TASK TO COMPLETE: Copy all the entries below exactly, but not the pictures.
(DATA EXTRACTS)
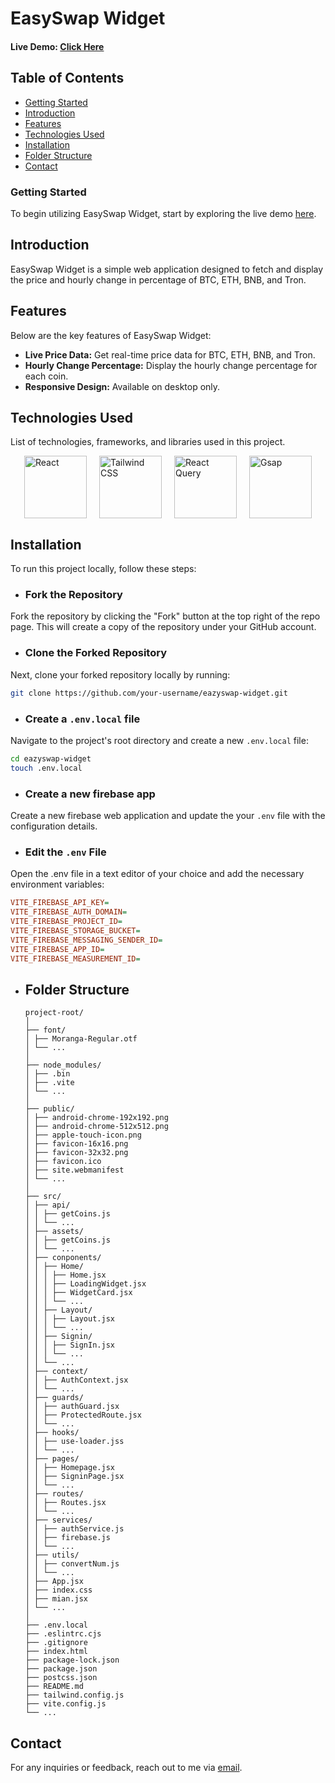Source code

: # EasySwap Widget

#### Live Demo: [Click Here](https://typeguru-jazzdev.vercel.app/)

## Table of Contents

- [Getting Started](#getting-started)
- [Introduction](#introduction)
- [Features](#features)
- [Technologies Used](#technologies-used)
- [Installation](#installation)
- [Folder Structure](#folder-structure)
- [Contact](#contact)

### Getting Started

To begin utilizing EasySwap Widget, start by exploring the live demo [here](https://typeguru-jazzdev.vercel.app/).

## Introduction

EasySwap Widget is a simple web application designed to fetch and display the price and hourly change in percentage of BTC, ETH, BNB, and Tron.

## Features

Below are the key features of EasySwap Widget:

- **Live Price Data:** Get real-time price data for BTC, ETH, BNB, and Tron.
- **Hourly Change Percentage:** Display the hourly change percentage for each coin.
- **Responsive Design:** Available on desktop only.

## Technologies Used

List of technologies, frameworks, and libraries used in this project.

<div style="display: flex; justify-content: center; align-items: baseline; gap: 20px;">
  <img src="https://upload.wikimedia.org/wikipedia/commons/a/a7/React-icon.svg" alt="React" width="100" height="100">
  <img src="https://tailwindcss.com/_next/static/media/tailwindcss-mark.3c5441fc7a190fb1800d4a5c7f07ba4b1345a9c8.svg" alt="Tailwind CSS" width="100" height="100">
  <img src="https://seeklogo.com/images/R/react-query-logo-1340EA4CE9-seeklogo.com.png" alt="React Query" width="100" height="100">
  <img src="https://cdn.worldvectorlogo.com/logos/gsap-greensock.svg" alt="Gsap" width="100" height="100">
</div>

## Installation

To run this project locally, follow these steps:

- ### Fork the Repository

Fork the repository by clicking the "Fork" button at the top right of the repo page. This will create a copy of the repository under your GitHub account.

- ### Clone the Forked Repository

Next, clone your forked repository locally by running:

```bash
git clone https://github.com/your-username/eazyswap-widget.git
```

- ### Create a `.env.local` file

Navigate to the project's root directory and create a new `.env.local` file:

```bash
cd eazyswap-widget
touch .env.local
```

- ### Create a new firebase app

Create a new firebase web application and update the your `.env` file with the configuration details.

- ### Edit the `.env` File

Open the .env file in a text editor of your choice and add the necessary environment variables:

```ini
VITE_FIREBASE_API_KEY=
VITE_FIREBASE_AUTH_DOMAIN=
VITE_FIREBASE_PROJECT_ID=
VITE_FIREBASE_STORAGE_BUCKET=
VITE_FIREBASE_MESSAGING_SENDER_ID=
VITE_FIREBASE_APP_ID=
VITE_FIREBASE_MEASUREMENT_ID=
```

- ## Folder Structure

  ```
  project-root/
  │
  ├── font/
  │ ├── Moranga-Regular.otf
  │ └── ...
  │
  ├── node_modules/
  │ ├── .bin
  │ ├── .vite
  │ └── ...
  │
  ├── public/
  │ ├── android-chrome-192x192.png
  │ ├── android-chrome-512x512.png
  │ ├── apple-touch-icon.png
  │ ├── favicon-16x16.png
  │ ├── favicon-32x32.png
  │ ├── favicon.ico
  │ ├── site.webmanifest
  │ └── ...
  │
  ├── src/
  │ ├── api/
  │ │ ├── getCoins.js
  │ │ └── ...
  │ ├── assets/
  │ │ ├── getCoins.js
  │ │ └── ...
  │ ├── conponents/
  │ │ ├── Home/
  │ │ │ ├── Home.jsx
  │ │ │ ├── LoadingWidget.jsx
  │ │ │ ├── WidgetCard.jsx
  │ │ │ └── ...
  │ │ ├── Layout/
  │ │ │ ├── Layout.jsx
  │ │ │ └── ...
  │ │ ├── Signin/
  │ │ │ ├── SignIn.jsx
  │ │ │ └── ...
  │ │ └── ...
  │ ├── context/
  │ │ ├── AuthContext.jsx
  │ │ └── ...
  │ ├── guards/
  │ │ ├── authGuard.jsx
  │ │ ├── ProtectedRoute.jsx
  │ │ └── ...
  │ ├── hooks/
  │ │ ├── use-loader.jss
  │ │ └── ...
  │ ├── pages/
  │ │ ├── Homepage.jsx
  │ │ ├── SigninPage.jsx
  │ │ └── ...
  │ ├── routes/
  │ │ ├── Routes.jsx
  │ │ └── ...
  │ ├── services/
  │ │ ├── authService.js
  │ │ ├── firebase.js
  │ │ └── ...
  │ ├── utils/
  │ │ ├── convertNum.js
  │ │ └── ...
  │ ├── App.jsx
  │ ├── index.css
  │ ├── mian.jsx
  │ └── ...
  │
  ├── .env.local
  ├── .eslintrc.cjs
  ├── .gitignore
  ├── index.html
  ├── package-lock.json
  ├── package.json
  ├── postcss.json
  ├── README.md
  ├── tailwind.config.js
  ├── vite.config.js
  └── ...
  ```

## Contact

For any inquiries or feedback, reach out to me via [email](mailto:babsman4all@email.com).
(End DATA EXTRACTS)
OUTPUT FOR THIS TASK:
Source code

: # EasySwap Widget

#### Live Demo: [Click Here](https://typeguru-jazzdev.vercel.app/)

## Table of Contents

- [Getting Started](#getting-started)
- [Introduction](#introduction)
- [Features](#features)
- [Technologies Used](#technologies-used)
- [Installation](#installation)
- [Folder Structure](#folder-structure)
- [Contact](#contact)

### Getting Started

To begin utilizing EasySwap Widget, start by exploring the live demo [here](https://typeguru-jazzdev.vercel.app/).

## Introduction

EasySwap Widget is a simple web application designed to fetch and display the price and hourly change in percentage of BTC, ETH, BNB, and Tron.

## Features

Below are the key features of EasySwap Widget:

- **Live Price Data:** Get real-time price data for BTC, ETH, BNB, and Tron.
- **Hourly Change Percentage:** Display the hourly change percentage for each coin.
- **Responsive Design:** Available on desktop only.

## Technologies Used

List of technologies, frameworks, and libraries used in this project.

<div style="display: flex; justify-content: center; align-items: baseline; gap: 20px;">
  <img src="https://upload.wikimedia.org/wikipedia/commons/a/a7/React-icon.svg" alt="React" width="100" height="100">
  <img src="https://tailwindcss.com/_next/static/media/tailwindcss-mark.3c5441fc7a190fb1800d4a5c7f07ba4b1345a9c8.svg" alt="Tailwind CSS" width="100" height="100">
  <img src="https://seeklogo.com/images/R/react-query-logo-1340EA4CE9-seeklogo.com.png" alt="React Query" width="100" height="100">
  <img src="https://cdn.worldvectorlogo.com/logos/gsap-greensock.svg" alt="Gsap" width="100" height="100">
</div>

## Installation

To run this project locally, follow these steps:

- ### Fork the Repository

Fork the repository by clicking the "Fork" button at the top right of the repo page. This will create a copy of the repository under your GitHub account.

- ### Clone the Forked Repository

Next, clone your forked repository locally by running:

```bash
git clone https://github.com/your-username/eazyswap-widget.git
```

- ### Create a `.env.local` file

Navigate to the project's root directory and create a new `.env.local` file:

```bash
cd eazyswap-widget
touch .env.local
```

- ### Create a new firebase app

Create a new firebase web application and update the your `.env` file with the configuration details.

- ### Edit the `.env` File

Open the .env file in a text editor of your choice and add the necessary environment variables:

```ini
VITE_FIREBASE_API_KEY=
VITE_FIREBASE_AUTH_DOMAIN=
VITE_FIREBASE_PROJECT_ID=
VITE_FIREBASE_STORAGE_BUCKET=
VITE_FIREBASE_MESSAGING_SENDER_ID=
VITE_FIREBASE_APP_ID=
VITE_FIREBASE_MEASUREMENT_ID=
```

- ## Folder Structure

  ```
  project-root/
  │
  ├── font/
  │ ├── Moranga-Regular.otf
  │ └── ...
  │
  ├── node_modules/
  │ ├── .bin
  │ ├── .vite
  │ └── ...
  │
  ├── public/
  │ ├── android-chrome-192x192.png
  │ ├── android-chrome-512x512.png
  │ ├── apple-touch-icon.png
  │ ├── favicon-16x16.png
  │ ├── favicon-32x32.png
  │ ├── favicon.ico
  │ ├── site.webmanifest
  │ └── ...
  │
  ├── src/
  │ ├── api/
  │ │ ├── getCoins.js
  │ │ └── ...
  │ ├── assets/
  │ │ ├── getCoins.js
  │ │ └── ...
  │ ├── conponents/
  │ │ ├── Home/
  │ │ │ ├── Home.jsx
  │ │ │ ├── LoadingWidget.jsx
  │ │ │ ├── WidgetCard.jsx
  │ │ │ └── ...
  │ │ ├── Layout/
  │ │ │ ├── Layout.jsx
  │ │ │ └── ...
  │ │ ├── Signin/
  │ │ │ ├── SignIn.jsx
  │ │ │ └── ...
  │ │ └── ...
  │ ├── context/
  │ │ ├── AuthContext.jsx
  │ │ └── ...
  │ ├── guards/
  │ │ ├── authGuard.jsx
  │ │ ├── ProtectedRoute.jsx
  │ │ └── ...
  │ ├── hooks/
  │ │ ├── use-loader.jss
  │ │ └── ...
  │ ├── pages/
  │ │ ├── Homepage.jsx
  │ │ ├── SigninPage.jsx
  │ │ └── ...
  │ ├── routes/
  │ │ ├── Routes.jsx
  │ │ └── ...
  │ ├── services/
  │ │ ├── authService.js
  │ │ ├── firebase.js
  │ │ └── ...
  │ ├── utils/
  │ │ ├── convertNum.js
  │ │ └── ...
  │ ├── App.jsx
  │ ├── index.css
  │ ├── mian.jsx
  │ └── ...
  │
  ├── .env.local
  ├── .eslintrc.cjs
  ├── .gitignore
  ├── index.html
  ├── package-lock.json
  ├── package.json
  ├── postcss.json
  ├── README.md
  ├── tailwind.config.js
  ├── vite.config.js
  └── ...
  ```

## Contact

For any inquiries or feedback, reach out to me via [email](mailto:babsman4all@email.com).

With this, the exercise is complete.